The interplay between local and global stimulus properties in contour grouping has been illustrated by a number of studies within the “path” paradigm (reviewed by Hess & Field,
1999; Hess, Hayes, & Field,
2003). Kovács and Julesz (
1993) argued that when local stimulus properties are held constant, path detection depends on the global structure of the path. In a series of experiments, they found that the detection of closed contours in a background of randomly oriented Gabor elements allowed for a larger spacing between adjacent elements than detection of open contours, even if both contours had the same length, curvature, and eccentricity. This finding relates to the Gestalt law of
closure: Our visual system prefers closed over open regions and tries to fill in gaps to perceptually close a region. Closure operates on a more global stimulus level than good continuation: It also requires detection of collinear local elements, but the integration of these elements results in a stability beyond the local association fields. The special status of closed contours has been confirmed by Hess, Beaudot, and Mullen (
2001) who compared processing times for closed and open contours.

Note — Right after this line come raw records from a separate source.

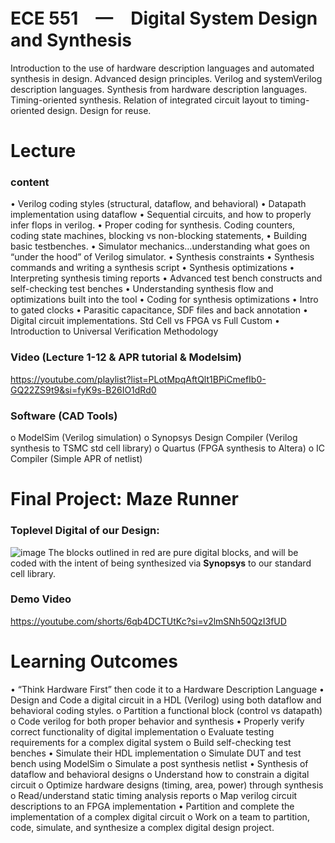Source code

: # ECE 551　—　Digital System Design and Synthesis
Introduction to the use of hardware description languages and automated synthesis in design. Advanced design principles. Verilog and systemVerilog description languages.
Synthesis from hardware description languages. Timing-oriented synthesis. Relation of integrated circuit layout to timing-oriented design. Design for reuse.
# Lecture
### content
• Verilog coding styles (structural, dataflow, and behavioral)
• Datapath implementation using dataflow
• Sequential circuits, and how to properly infer flops in verilog.
• Proper coding for synthesis. Coding counters, coding state machines, blocking vs
non-blocking statements,
• Building basic testbenches.
• Simulator mechanics…understanding what goes on “under the hood” of Verilog
simulator.
• Synthesis constraints
• Synthesis commands and writing a synthesis script
• Synthesis optimizations
• Interpreting synthesis timing reports
• Advanced test bench constructs and self-checking test benches
• Understanding synthesis flow and optimizations built into the tool
• Coding for synthesis optimizations
• Intro to gated clocks
• Parasitic capacitance, SDF files and back annotation
• Digital circuit implementations. Std Cell vs FPGA vs Full Custom
• Introduction to Universal Verification Methodology

### Video (Lecture 1-12 & APR tutorial & Modelsim)
https://youtube.com/playlist?list=PLotMpqAftQlt1BPiCmefIb0-GQ22ZS9t9&si=fyK9s-B26IO1dRd0

### Software (CAD Tools)
o ModelSim (Verilog simulation)
o Synopsys Design Compiler (Verilog synthesis to TSMC std cell library)
o Quartus (FPGA synthesis to Altera)
o IC Compiler (Simple APR of netlist)

# Final Project: Maze Runner
### Toplevel Digital of our Design:
![image](https://github.com/boboloiono/UW-Madison-ECE-551/assets/62455939/9e2fec37-49ec-409f-a1b1-34e574900591)
The blocks outlined in red are pure digital blocks, and will be coded with the intent of being synthesized via **Synopsys** to our standard cell library.
### Demo Video
https://youtube.com/shorts/6qb4DCTUtKc?si=v2lmSNh50QzI3fUD

# Learning Outcomes
• “Think Hardware First” then code it to a Hardware Description Language
• Design and Code a digital circuit in a HDL (Verilog) using both dataflow and
behavioral coding styles.
o Partition a functional block (control vs datapath)
o Code verilog for both proper behavior and synthesis
• Properly verify correct functionality of digital implementation
o Evaluate testing requirements for a complex digital system
o Build self-checking test benches
• Simulate their HDL implementation
o Simulate DUT and test bench using ModelSim
o Simulate a post synthesis netlist
• Synthesis of dataflow and behavioral designs
o Understand how to constrain a digital circuit
o Optimize hardware designs (timing, area, power) through synthesis
o Read/understand static timing analysis reports
o Map verilog circuit descriptions to an FPGA implementation
• Partition and complete the implementation of a complex digital circuit
o Work on a team to partition, code, simulate, and synthesize a complex
digital design project.

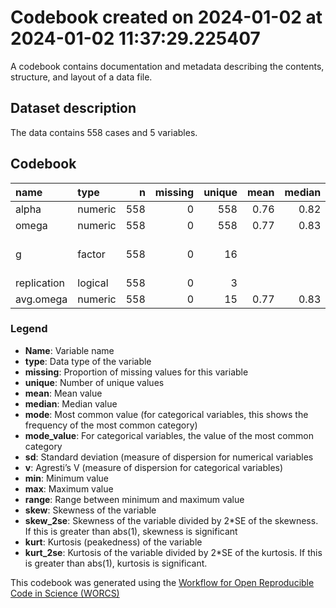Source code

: Codebook created on 2024-01-02 at 2024-01-02 11:37:29.225407
================

A codebook contains documentation and metadata describing the contents,
structure, and layout of a data file.

## Dataset description

The data contains 558 cases and 5 variables.

## Codebook

| name        | type    |   n | missing | unique | mean | median |   mode | mode_value                  |   sd |    v | min |  max | range |  skew | skew_2se | kurt | kurt_2se |
|:------------|:--------|----:|--------:|-------:|-----:|-------:|-------:|:----------------------------|-----:|-----:|----:|-----:|------:|------:|---------:|-----:|---------:|
| alpha       | numeric | 558 |       0 |    558 | 0.76 |   0.82 |   0.82 |                             | 0.17 |      | 0.0 | 0.97 |  0.97 | -1.77 |    -8.56 | 4.19 |    10.14 |
| omega       | numeric | 558 |       0 |    558 | 0.77 |   0.83 |   0.83 |                             | 0.16 |      | 0.0 | 0.97 |  0.97 | -2.05 |    -9.91 | 5.79 |    14.01 |
| g           | factor  | 558 |       0 |     16 |      |        |  74.00 | Anderson et al. (2012), SWL |      | 0.91 |     |      |       |       |          |      |          |
| replication | logical | 558 |       0 |      3 |      |        | 437.00 | FALSE                       |      | 0.34 |     |      |       |       |          |      |          |
| avg.omega   | numeric | 558 |       0 |     15 | 0.77 |   0.83 |   0.83 |                             | 0.15 |      | 0.2 | 0.95 |  0.75 | -2.08 |   -10.04 | 5.70 |    13.79 |

### Legend

- **Name**: Variable name
- **type**: Data type of the variable
- **missing**: Proportion of missing values for this variable
- **unique**: Number of unique values
- **mean**: Mean value
- **median**: Median value
- **mode**: Most common value (for categorical variables, this shows the
  frequency of the most common category)
- **mode_value**: For categorical variables, the value of the most
  common category
- **sd**: Standard deviation (measure of dispersion for numerical
  variables
- **v**: Agresti’s V (measure of dispersion for categorical variables)
- **min**: Minimum value
- **max**: Maximum value
- **range**: Range between minimum and maximum value
- **skew**: Skewness of the variable
- **skew_2se**: Skewness of the variable divided by 2\*SE of the
  skewness. If this is greater than abs(1), skewness is significant
- **kurt**: Kurtosis (peakedness) of the variable
- **kurt_2se**: Kurtosis of the variable divided by 2\*SE of the
  kurtosis. If this is greater than abs(1), kurtosis is significant.

This codebook was generated using the [Workflow for Open Reproducible
Code in Science (WORCS)](https://osf.io/zcvbs/)
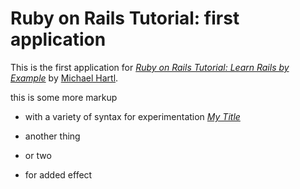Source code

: # Ruby on Rails Tutorial: first application

This is the first application for
[*Ruby on Rails Tutorial: Learn Rails by Example*](http://railstutorial.org/) 
by [Michael Hartl](http://michaelhartl.com/).

 this is some more markup
 - with a variety of syntax for experimentation
 [*My Title*](https://github.com/podenski/first_app)

 - another thing
 - or two
 - for added effect
 
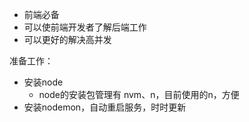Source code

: - 前端必备
- 可以使前端开发者了解后端工作
- 可以更好的解决高并发

准备工作：
- 安装node
  - node的安装包管理有 nvm、n，目前使用的n，方便
- 安装nodemon，自动重启服务，时时更新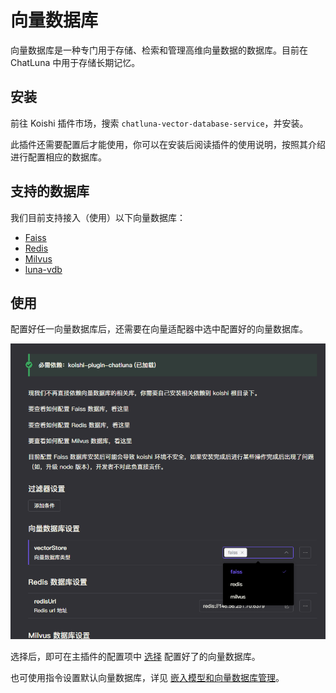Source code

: # 向量数据库

向量数据库是一种专门用于存储、检索和管理高维向量数据的数据库。目前在 ChatLuna 中用于存储长期记忆。

## 安装

前往 Koishi 插件市场，搜索 `chatluna-vector-database-service`，并安装。

此插件还需要配置后才能使用，你可以在安装后阅读插件的使用说明，按照其介绍进行配置相应的数据库。

## 支持的数据库

我们目前支持接入（使用）以下向量数据库：

- [Faiss](./faiss.md)
- [Redis](./redis.md)
- [Milvus](./milvus.md)
- [luna-vdb](./luna-vdb.md)

## 使用

配置好任一向量数据库后，还需要在向量适配器中选中配置好的向量数据库。

![alt text](../../public/images/image-52.png)

选择后，即可在主插件的配置项中 [选择](../useful-configurations#defaultvectorstore) 配置好了的向量数据库。

也可使用指令设置默认向量数据库，详见 [嵌入模型和向量数据库管理](../useful-commands.md#嵌入模型和向量数据库管理)。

They found that closed contours are detected faster than open contours with the same curvature. To explain the closure enhancement effect, Pettet, McKee, and Grzywacz (
1998) compared fully closed contours with open-ended contours. While removing one element from a closed contour seriously affected detectability, the same operation hardly influenced detection performance for open-ended contours. Tversky, Geisler, and Perry (
2004) showed that the advantage of closed over open contours could be fully explained by probability summation: If detecting a contour in a background of random elements depends on the detection of a cluster of
n aligned elements, closed contours are easier to detect simply because more clusters of
n aligned elements are present in closed contours compared to open contours. According to Pettet (
1999), it is not the closure but the smoothness of the contour that determines detection performance: High curvature as well as direction changes in curvature impede detectability. This finding is confirmed by Hess et al. (
2001) who showed that contour integration is slower for curved than for straight contours.